Exercise objective:
Your task is to copy each line of the material below that includes "everyone".

Records shown:
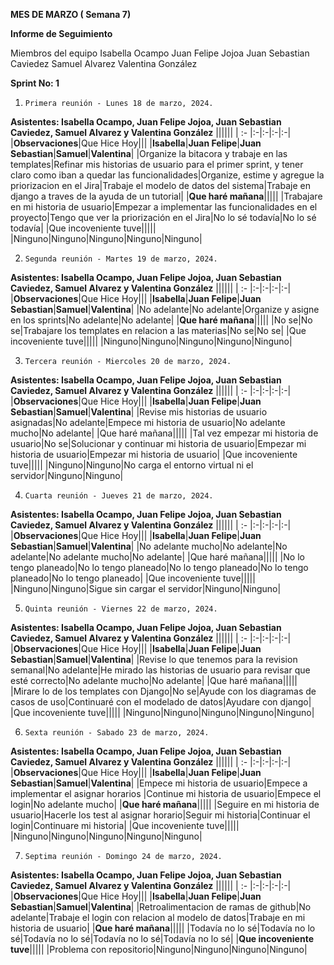 ﻿**MES DE  MARZO ( Semana 7)** 

**Informe de Seguimiento** 

Miembros del equipo
Isabella Ocampo
Juan Felipe Jojoa
Juan Sebastian Caviedez
Samuel Alvarez
Valentina González

**Sprint No: 1**

1.     Primera reunión - Lunes 18 de marzo, 2024. 


**Asistentes: Isabella Ocampo, Juan Felipe Jojoa, Juan Sebastian Caviedez, Samuel Alvarez y Valentina González**
||||||
| :- |:-|:-|:-|:-|
|**Observaciones**|Que Hice Hoy|||
|**Isabella**|**Juan Felipe**|**Juan Sebastian**|**Samuel**|**Valentina**|
|Organize la bitacora y trabaje en las templates|Refinar mis historias de usuario para el primer sprint, y tener claro como iban a quedar las funcionalidades|Organize, estime y agregue la priorizacion en el Jira|Trabaje el modelo de datos del sistema|Trabaje en django a traves de la ayuda de un tutorial|
|**Que haré mañana**|||||
|Trabajare en mi historia de usuario|Empezar a implementar las funcionalidades en el proyecto|Tengo que ver la priorización en el Jira|No lo sé todavía|No lo sé todavía|
|Que incoveniente tuve|||||
|Ninguno|Ninguno|Ninguno|Ninguno|Ninguno|


2.     Segunda reunión - Martes 19 de marzo, 2024. 


**Asistentes: Isabella Ocampo, Juan Felipe Jojoa, Juan Sebastian Caviedez, Samuel Alvarez y Valentina González**
||||||
| :- |:-|:-|:-|:-|
|**Observaciones**|Que Hice Hoy|||
|**Isabella**|**Juan Felipe**|**Juan Sebastian**|**Samuel**|**Valentina**|
|No adelante|No adelante|Organize y asigne en los sprints|No adelante|No adelante|
|**Que haré mañana**|||||
|No se|No se|Trabajare los templates en relacion a las materias|No se|No se|
|Que incoveniente tuve|||||
|Ninguno|Ninguno|Ninguno|Ninguno|Ninguno|

3.     Tercera reunión - Miercoles 20 de marzo, 2024. 


**Asistentes: Isabella Ocampo, Juan Felipe Jojoa, Juan Sebastian Caviedez, Samuel Alvarez y Valentina González**
||||||
| :- |:-|:-|:-|:-|
|**Observaciones**|Que Hice Hoy|||
|**Isabella**|**Juan Felipe**|**Juan Sebastian**|**Samuel**|**Valentina**|
|Revise mis historias de usuario asignadas|No adelante|Empece mi historia de usuario|No adelante mucho|No adelante|
|Que haré mañana|||||
|Tal vez empezar mi historia de usuario|No se|Solucionar y continuar mi historia de usuario|Empezar mi historia de usuario|Empezar mi historia de usuario|
|Que incoveniente tuve|||||
|Ninguno|Ninguno|No carga el entorno virtual ni el servidor|Ninguno|Ninguno|

4.     Cuarta reunión - Jueves 21 de marzo, 2024. 


**Asistentes: Isabella Ocampo, Juan Felipe Jojoa, Juan Sebastian Caviedez, Samuel Alvarez y Valentina González**
||||||
| :- |:-|:-|:-|:-|
|**Observaciones**|Que Hice Hoy|||
|**Isabella**|**Juan Felipe**|**Juan Sebastian**|**Samuel**|**Valentina**|
|No adelante mucho|No adelante|No adelante|No adelante mucho|No adelante|
|Que haré mañana|||||
|No lo tengo planeado|No lo tengo planeado|No lo tengo planeado|No lo tengo planeado|No lo tengo planeado|
|Que incoveniente tuve|||||
|Ninguno|Ninguno|Sigue sin cargar el servidor|Ninguno|Ninguno|


5.     Quinta reunión - Viernes 22 de marzo, 2024. 


**Asistentes: Isabella Ocampo, Juan Felipe Jojoa, Juan Sebastian Caviedez, Samuel Alvarez y Valentina González**
||||||
| :- |:-|:-|:-|:-|
|**Observaciones**|Que Hice Hoy|||
|**Isabella**|**Juan Felipe**|**Juan Sebastian**|**Samuel**|**Valentina**|
|Revise lo que tenemos para la revision semanal|No adelante|He mirado las historias de usuario para revisar que esté correcto|No adelante mucho|No adelante|
|Que haré mañana|||||
|Mirare lo de los templates con Django|No se|Ayude con los diagramas de casos de uso|Continuaré con el modelado de datos|Ayudare con django|
|Que incoveniente tuve|||||
|Ninguno|Ninguno|Ninguno|Ninguno|Ninguno|

6.     Sexta reunión - Sabado 23 de marzo, 2024. 


**Asistentes: Isabella Ocampo, Juan Felipe Jojoa, Juan Sebastian Caviedez, Samuel Alvarez y Valentina González**
||||||
| :- |:-|:-|:-|:-|
|**Observaciones**|Que Hice Hoy|||
|**Isabella**|**Juan Felipe**|**Juan Sebastian**|**Samuel**|**Valentina**|
|Empece  mi historia de usuario|Empece a implementar el asignar horarios |Continue mi historia de usuario|Empece el login|No adelante mucho|
|**Que haré mañana**|||||
|Seguire en mi historia de usuario|Hacerle los test al asignar horario|Seguir mi historia|Continuar el login|Continuare mi historia|
|Que incoveniente tuve|||||
|Ninguno|Ninguno|Ninguno|Ninguno|Ninguno|


7.     Septima reunión - Domingo 24 de marzo, 2024. 


**Asistentes: Isabella Ocampo, Juan Felipe Jojoa, Juan Sebastian Caviedez, Samuel Alvarez y Valentina González**
||||||
| :- |:-|:-|:-|:-|
|**Observaciones**|Que Hice Hoy|||
|**Isabella**|**Juan Felipe**|**Juan Sebastian**|**Samuel**|**Valentina**|
|Retroalimentacion de ramas de github|No adelante|Trabaje el login con relacion al modelo de datos|Trabaje en mi historia de usuario|
|**Que haré mañana**|||||
|Todavía no lo sé|Todavía no lo sé|Todavía no lo sé|Todavía no lo sé|Todavía no lo sé|
|**Que incoveniente tuve**|||||
|Problema con repositorio|Ninguno|Ninguno|Ninguno|Ninguno|

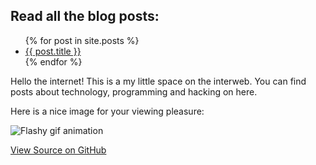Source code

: 
Read all the blog posts:
------------------------

<ul>
  {% for post in site.posts %}
    <li>
      <a href="{{ post.url }}">{{ post.title }}</a>
    </li>
  {% endfor %}
</ul>


Hello the internet! This is a my little space on the interweb.
You can find posts about technology, programming and hacking on here.



Here is a nice image for your viewing pleasure:

![Flashy gif animation](https://media.giphy.com/media/zhbrTTpmSCYog/giphy.gif)

<a href="{{ site.github.repository_url }}" class="btn btn-github"><span class="icon"></span>View Source on GitHub</a>
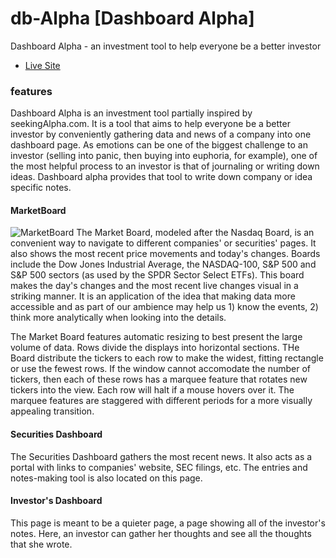 # db-Alpha [Dashboard Alpha]

Dashboard Alpha - an investment tool to help everyone be a better investor
- [Live Site](http://www.dbalpha.info)

### features
Dashboard Alpha is an investment tool partially inspired by seekingAlpha.com. It is a tool that aims to help everyone be a better investor by conveniently gathering data and news of a company into one dashboard page.
As emotions can be one of the biggest challenge to an investor (selling into panic, then buying into euphoria, for example), one of the most helpful process to an investor is that of journaling or writing down ideas. Dashboard alpha provides that tool to write down company or idea specific notes.

#### MarketBoard
![MarketBoard](https://raw.githubusercontent.com/eltonc88/db-Alpha/master/docs/img/nasdaq_100_board.png)
The Market Board, modeled after the Nasdaq Board, is an convenient way to navigate to different companies' or securities' pages. It also shows the most recent price movements and today's changes. Boards include the Dow Jones Industrial Average, the NASDAQ-100, S&P 500 and S&P 500 sectors (as used by the SPDR Sector Select ETFs).
This board makes the day's changes and the most recent live changes visual in a striking manner. It is an application of the idea that making data more accessible and as part of our ambience may help us 1) know the events, 2) think more analytically when looking into the details.

The Market Board features automatic resizing to best present the large volume of data. Rows divide the displays into horizontal sections. THe Board distribute the tickers to each row to make the widest, fitting rectangle or use the fewest rows. If the window cannot accomodate the number of tickers, then each of these rows has a marquee feature that rotates new tickers into the view. Each row will halt if a mouse hovers over it. The marquee features are staggered with different periods for a more visually appealing transition.

#### Securities Dashboard
The Securities Dashboard gathers the most recent news. It also acts as a portal with links to companies' website, SEC filings, etc.
The entries and notes-making tool is also located on this page.

#### Investor's Dashboard
This page is meant to be a quieter page, a page showing all of the investor's notes. Here, an investor can gather her thoughts and see all the thoughts that she wrote.
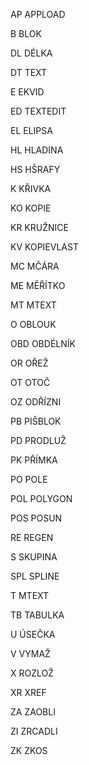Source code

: AP APPLOAD

B	BLOK

DL	DÉLKA

DT	TEXT

E	EKVID

ED	TEXTEDIT

EL	ELIPSA

HL	HLADINA

HS	HŠRAFY

K	KŘIVKA

KO	KOPIE

KR	KRUŽNICE

KV	KOPIEVLAST

MC	MČÁRA

ME	MĚŘÍTKO

MT	MTEXT

O	OBLOUK

OBD	OBDÉLNÍK

OR	OŘEŽ

OT	OTOČ

OZ	ODŘÍZNI

PB	PIŠBLOK

PD	PRODLUŽ

PK	PŘÍMKA

PO	POLE

POL	POLYGON

POS	POSUN

RE	REGEN

S	SKUPINA

SPL	SPLINE

T	MTEXT

TB	TABULKA

U	ÚSEČKA

V	VYMAŽ

X	ROZLOŽ

XR	XREF

ZA	ZAOBLI

ZI	ZRCADLI

ZK	ZKOS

Solution to the problem:
Dashboard Alpha - an investment tool to help everyone be a better investor
Dashboard Alpha is an investment tool partially inspired by seekingAlpha.com. It is a tool that aims to help everyone be a better investor by conveniently gathering data and news of a company into one dashboard page.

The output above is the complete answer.